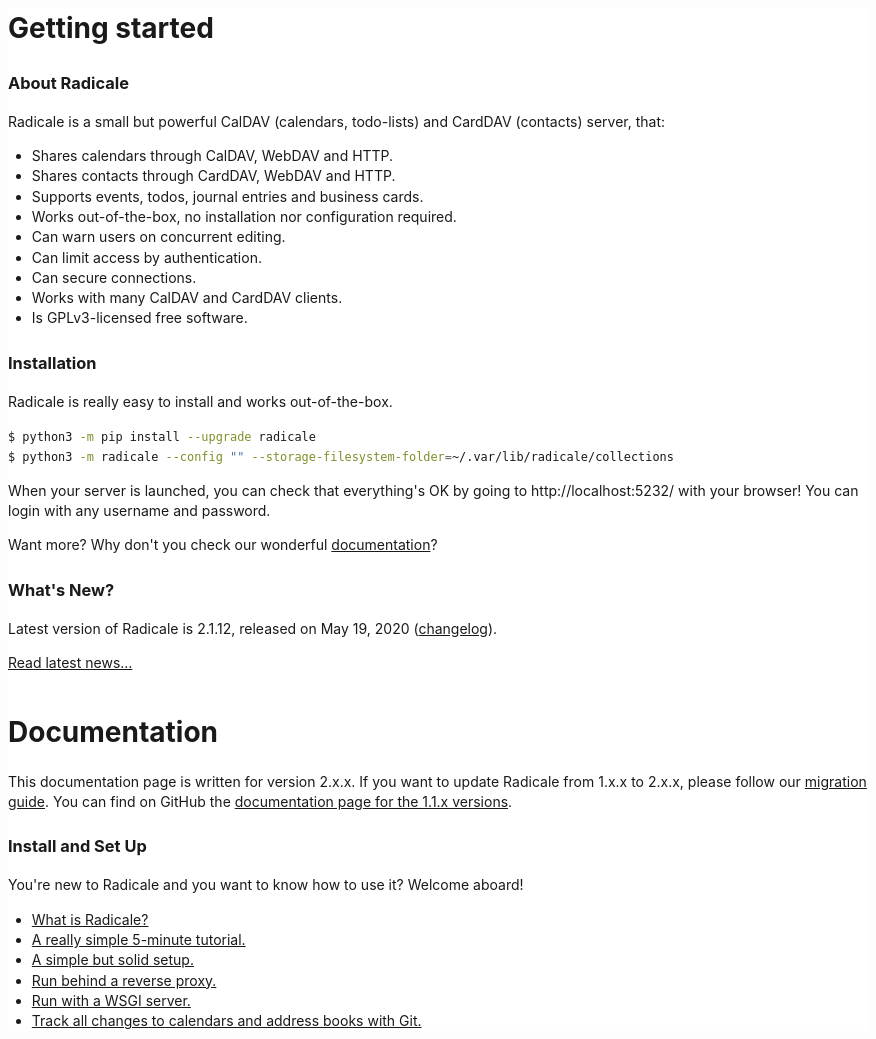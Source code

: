 # Getting started

### About Radicale

Radicale is a small but powerful CalDAV (calendars, todo-lists) and CardDAV
(contacts) server, that:

  * Shares calendars through CalDAV, WebDAV and HTTP.
  * Shares contacts through CardDAV, WebDAV and HTTP.
  * Supports events, todos, journal entries and business cards.
  * Works out-of-the-box, no installation nor configuration required.
  * Can warn users on concurrent editing.
  * Can limit access by authentication.
  * Can secure connections.
  * Works with many CalDAV and CardDAV clients.
  * Is GPLv3-licensed free software.

### Installation

Radicale is really easy to install and works out-of-the-box.

```bash
$ python3 -m pip install --upgrade radicale
$ python3 -m radicale --config "" --storage-filesystem-folder=~/.var/lib/radicale/collections
```

When your server is launched, you can check that everything's OK by going
to http://localhost:5232/ with your browser!
You can login with any username and password.

Want more? Why don't you check our wonderful
[documentation](#documentation)?

### What's New?

Latest version of Radicale is 2.1.12,
released on May 19, 2020
([changelog](https://github.com/Kozea/Radicale/blob/2.1.12/NEWS.md)).

[Read latest news…](#news)

# Documentation

This documentation page is written for version 2.x.x. If you want to update
Radicale from 1.x.x to 2.x.x, please follow
our [migration guide](#documentation/migration-from-1xx-to-2xx). You can find on GitHub the
[documentation page for the 1.1.x versions](1.1.x.html).

### Install and Set Up

You're new to Radicale and you want to know how to use it? Welcome aboard!

- [What is Radicale?](#about)
- [A really simple 5-minute tutorial.](#documentation/tutorial)
- [A simple but solid setup.](#documentation/basic-setup)
- [Run behind a reverse proxy.](#documentation/reverse-proxy)
- [Run with a WSGI server.](#documentation/wsgi)
- [Track all changes to calendars and address books with Git.](#documentation/versioning)
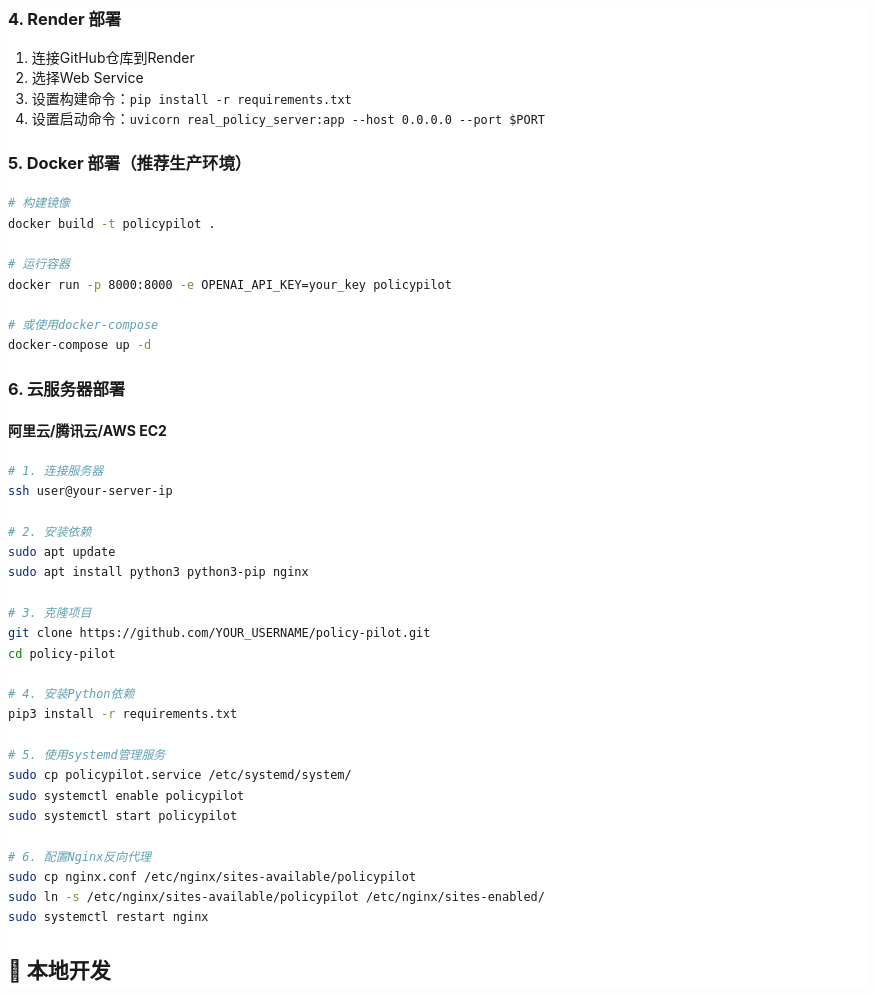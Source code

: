 ### 4. Render 部署

1. 连接GitHub仓库到Render
2. 选择Web Service
3. 设置构建命令：`pip install -r requirements.txt`
4. 设置启动命令：`uvicorn real_policy_server:app --host 0.0.0.0 --port $PORT`

### 5. Docker 部署（推荐生产环境）

```bash
# 构建镜像
docker build -t policypilot .

# 运行容器
docker run -p 8000:8000 -e OPENAI_API_KEY=your_key policypilot

# 或使用docker-compose
docker-compose up -d
```

### 6. 云服务器部署

#### 阿里云/腾讯云/AWS EC2
```bash
# 1. 连接服务器
ssh user@your-server-ip

# 2. 安装依赖
sudo apt update
sudo apt install python3 python3-pip nginx

# 3. 克隆项目
git clone https://github.com/YOUR_USERNAME/policy-pilot.git
cd policy-pilot

# 4. 安装Python依赖
pip3 install -r requirements.txt

# 5. 使用systemd管理服务
sudo cp policypilot.service /etc/systemd/system/
sudo systemctl enable policypilot
sudo systemctl start policypilot

# 6. 配置Nginx反向代理
sudo cp nginx.conf /etc/nginx/sites-available/policypilot
sudo ln -s /etc/nginx/sites-available/policypilot /etc/nginx/sites-enabled/
sudo systemctl restart nginx
```

## 🔧 本地开发
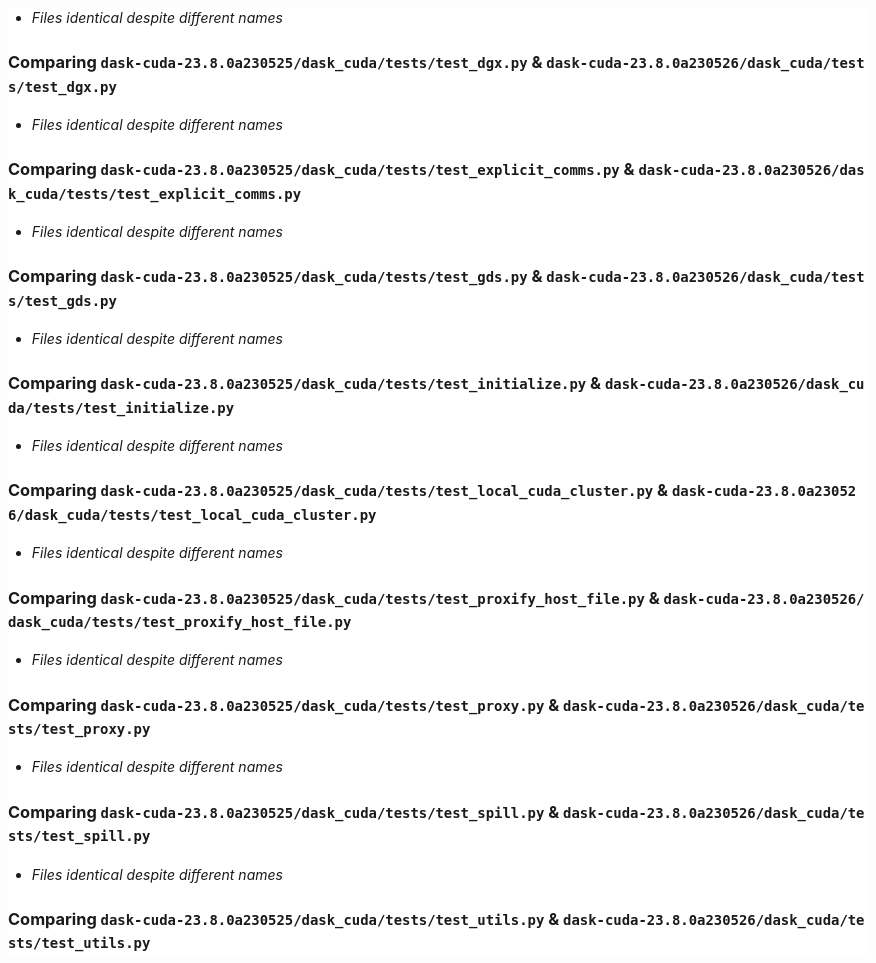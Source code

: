  * *Files identical despite different names*

### Comparing `dask-cuda-23.8.0a230525/dask_cuda/tests/test_dgx.py` & `dask-cuda-23.8.0a230526/dask_cuda/tests/test_dgx.py`

 * *Files identical despite different names*

### Comparing `dask-cuda-23.8.0a230525/dask_cuda/tests/test_explicit_comms.py` & `dask-cuda-23.8.0a230526/dask_cuda/tests/test_explicit_comms.py`

 * *Files identical despite different names*

### Comparing `dask-cuda-23.8.0a230525/dask_cuda/tests/test_gds.py` & `dask-cuda-23.8.0a230526/dask_cuda/tests/test_gds.py`

 * *Files identical despite different names*

### Comparing `dask-cuda-23.8.0a230525/dask_cuda/tests/test_initialize.py` & `dask-cuda-23.8.0a230526/dask_cuda/tests/test_initialize.py`

 * *Files identical despite different names*

### Comparing `dask-cuda-23.8.0a230525/dask_cuda/tests/test_local_cuda_cluster.py` & `dask-cuda-23.8.0a230526/dask_cuda/tests/test_local_cuda_cluster.py`

 * *Files identical despite different names*

### Comparing `dask-cuda-23.8.0a230525/dask_cuda/tests/test_proxify_host_file.py` & `dask-cuda-23.8.0a230526/dask_cuda/tests/test_proxify_host_file.py`

 * *Files identical despite different names*

### Comparing `dask-cuda-23.8.0a230525/dask_cuda/tests/test_proxy.py` & `dask-cuda-23.8.0a230526/dask_cuda/tests/test_proxy.py`

 * *Files identical despite different names*

### Comparing `dask-cuda-23.8.0a230525/dask_cuda/tests/test_spill.py` & `dask-cuda-23.8.0a230526/dask_cuda/tests/test_spill.py`

 * *Files identical despite different names*

### Comparing `dask-cuda-23.8.0a230525/dask_cuda/tests/test_utils.py` & `dask-cuda-23.8.0a230526/dask_cuda/tests/test_utils.py`
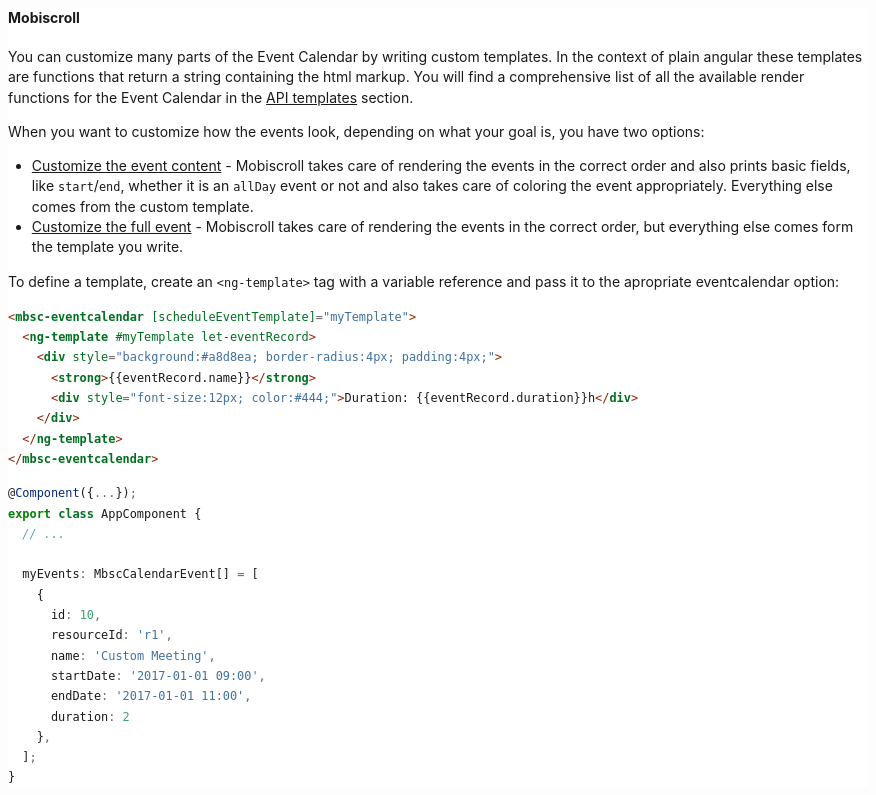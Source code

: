 </TabItem>
</Tabs>

#### Mobiscroll

You can customize many parts of the Event Calendar by writing custom templates. In the context of plain angular these templates are functions that return a string containing the html markup. You will find a comprehensive list of all the available render functions for the Event Calendar in the [API templates](/angular/eventcalendar/api#renderers) section.

When you want to customize how the events look, depending on what your goal is, you have two options:
- [Customize the event content](/angular/eventcalendar/templating#event-content-templating) - Mobiscroll takes care of rendering the events in the correct order and also prints basic fields, like `start`/`end`, whether it is an `allDay` event or not and also takes care of coloring the event appropriately. Everything else comes from the custom template.
- [Customize the full event](/angular/eventcalendar/templating#full-event-templating) - Mobiscroll takes care of rendering the events in the correct order, but everything else comes form the template you write.

To define a template, create an `<ng-template>` tag with a variable reference and pass it to the apropriate eventcalendar option:

<Tabs>
<TabItem value="html" label="app.component.html">

```html
<mbsc-eventcalendar [scheduleEventTemplate]="myTemplate">
  <ng-template #myTemplate let-eventRecord>
    <div style="background:#a8d8ea; border-radius:4px; padding:4px;">
      <strong>{{eventRecord.name}}</strong>
      <div style="font-size:12px; color:#444;">Duration: {{eventRecord.duration}}h</div>
    </div>
  </ng-template>
</mbsc-eventcalendar>
```
</TabItem>
<TabItem value="ts" label="app.component.ts">

```ts
@Component({...});
export class AppComponent {
  // ...

  myEvents: MbscCalendarEvent[] = [
    {
      id: 10,
      resourceId: 'r1',
      name: 'Custom Meeting',
      startDate: '2017-01-01 09:00',
      endDate: '2017-01-01 11:00',
      duration: 2
    },
  ];
}   
```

════

Repeat the listing word for word, omitting the pictures.

Source code

: # Getting started

### About Radicale

Radicale is a small but powerful CalDAV (calendars, todo-lists) and CardDAV
(contacts) server, that:

  * Shares calendars through CalDAV, WebDAV and HTTP.
  * Shares contacts through CardDAV, WebDAV and HTTP.
  * Supports events, todos, journal entries and business cards.
  * Works out-of-the-box, no installation nor configuration required.
  * Can warn users on concurrent editing.
  * Can limit access by authentication.
  * Can secure connections.
  * Works with many CalDAV and CardDAV clients.
  * Is GPLv3-licensed free software.

### Installation

Radicale is really easy to install and works out-of-the-box.

```bash
$ python3 -m pip install --upgrade radicale
$ python3 -m radicale --config "" --storage-filesystem-folder=~/.var/lib/radicale/collections
```

When your server is launched, you can check that everything's OK by going
to http://localhost:5232/ with your browser!
You can login with any username and password.

Want more? Why don't you check our wonderful
[documentation](#documentation)?

### What's New?

Latest version of Radicale is 2.1.12,
released on May 19, 2020
([changelog](https://github.com/Kozea/Radicale/blob/2.1.12/NEWS.md)).

[Read latest news…](#news)

# Documentation

This documentation page is written for version 2.x.x. If you want to update
Radicale from 1.x.x to 2.x.x, please follow
our [migration guide](#documentation/migration-from-1xx-to-2xx). You can find on GitHub the
[documentation page for the 1.1.x versions](1.1.x.html).

### Install and Set Up

You're new to Radicale and you want to know how to use it? Welcome aboard!

- [What is Radicale?](#about)
- [A really simple 5-minute tutorial.](#documentation/tutorial)
- [A simple but solid setup.](#documentation/basic-setup)
- [Run behind a reverse proxy.](#documentation/reverse-proxy)
- [Run with a WSGI server.](#documentation/wsgi)
- [Track all changes to calendars and address books with Git.](#documentation/versioning)
Source code

: ### 4. Render 部署

1. 连接GitHub仓库到Render
2. 选择Web Service
3. 设置构建命令：`pip install -r requirements.txt`
4. 设置启动命令：`uvicorn real_policy_server:app --host 0.0.0.0 --port $PORT`

### 5. Docker 部署（推荐生产环境）

```bash
# 构建镜像
docker build -t policypilot .

# 运行容器
docker run -p 8000:8000 -e OPENAI_API_KEY=your_key policypilot

# 或使用docker-compose
docker-compose up -d
```

### 6. 云服务器部署

#### 阿里云/腾讯云/AWS EC2
```bash
# 1. 连接服务器
ssh user@your-server-ip

# 2. 安装依赖
sudo apt update
sudo apt install python3 python3-pip nginx

# 3. 克隆项目
git clone https://github.com/YOUR_USERNAME/policy-pilot.git
cd policy-pilot

# 4. 安装Python依赖
pip3 install -r requirements.txt

# 5. 使用systemd管理服务
sudo cp policypilot.service /etc/systemd/system/
sudo systemctl enable policypilot
sudo systemctl start policypilot

# 6. 配置Nginx反向代理
sudo cp nginx.conf /etc/nginx/sites-available/policypilot
sudo ln -s /etc/nginx/sites-available/policypilot /etc/nginx/sites-enabled/
sudo systemctl restart nginx
```

## 🔧 本地开发
Source code

:  * *Files identical despite different names*

### Comparing `dask-cuda-23.8.0a230525/dask_cuda/tests/test_dgx.py` & `dask-cuda-23.8.0a230526/dask_cuda/tests/test_dgx.py`

 * *Files identical despite different names*

### Comparing `dask-cuda-23.8.0a230525/dask_cuda/tests/test_explicit_comms.py` & `dask-cuda-23.8.0a230526/dask_cuda/tests/test_explicit_comms.py`

 * *Files identical despite different names*

### Comparing `dask-cuda-23.8.0a230525/dask_cuda/tests/test_gds.py` & `dask-cuda-23.8.0a230526/dask_cuda/tests/test_gds.py`

 * *Files identical despite different names*

### Comparing `dask-cuda-23.8.0a230525/dask_cuda/tests/test_initialize.py` & `dask-cuda-23.8.0a230526/dask_cuda/tests/test_initialize.py`

 * *Files identical despite different names*

### Comparing `dask-cuda-23.8.0a230525/dask_cuda/tests/test_local_cuda_cluster.py` & `dask-cuda-23.8.0a230526/dask_cuda/tests/test_local_cuda_cluster.py`

 * *Files identical despite different names*

### Comparing `dask-cuda-23.8.0a230525/dask_cuda/tests/test_proxify_host_file.py` & `dask-cuda-23.8.0a230526/dask_cuda/tests/test_proxify_host_file.py`

 * *Files identical despite different names*

### Comparing `dask-cuda-23.8.0a230525/dask_cuda/tests/test_proxy.py` & `dask-cuda-23.8.0a230526/dask_cuda/tests/test_proxy.py`

 * *Files identical despite different names*

### Comparing `dask-cuda-23.8.0a230525/dask_cuda/tests/test_spill.py` & `dask-cuda-23.8.0a230526/dask_cuda/tests/test_spill.py`

 * *Files identical despite different names*

### Comparing `dask-cuda-23.8.0a230525/dask_cuda/tests/test_utils.py` & `dask-cuda-23.8.0a230526/dask_cuda/tests/test_utils.py`
Source code

: </TabItem>
</Tabs>

#### Mobiscroll

You can customize many parts of the Event Calendar by writing custom templates. In the context of plain angular these templates are functions that return a string containing the html markup. You will find a comprehensive list of all the available render functions for the Event Calendar in the [API templates](/angular/eventcalendar/api#renderers) section.

When you want to customize how the events look, depending on what your goal is, you have two options:
- [Customize the event content](/angular/eventcalendar/templating#event-content-templating) - Mobiscroll takes care of rendering the events in the correct order and also prints basic fields, like `start`/`end`, whether it is an `allDay` event or not and also takes care of coloring the event appropriately. Everything else comes from the custom template.
- [Customize the full event](/angular/eventcalendar/templating#full-event-templating) - Mobiscroll takes care of rendering the events in the correct order, but everything else comes form the template you write.

To define a template, create an `<ng-template>` tag with a variable reference and pass it to the apropriate eventcalendar option:

<Tabs>
<TabItem value="html" label="app.component.html">

```html
<mbsc-eventcalendar [scheduleEventTemplate]="myTemplate">
  <ng-template #myTemplate let-eventRecord>
    <div style="background:#a8d8ea; border-radius:4px; padding:4px;">
      <strong>{{eventRecord.name}}</strong>
      <div style="font-size:12px; color:#444;">Duration: {{eventRecord.duration}}h</div>
    </div>
  </ng-template>
</mbsc-eventcalendar>
```
</TabItem>
<TabItem value="ts" label="app.component.ts">

```ts
@Component({...});
export class AppComponent {
  // ...

  myEvents: MbscCalendarEvent[] = [
    {
      id: 10,
      resourceId: 'r1',
      name: 'Custom Meeting',
      startDate: '2017-01-01 09:00',
      endDate: '2017-01-01 11:00',
      duration: 2
    },
  ];
}   
```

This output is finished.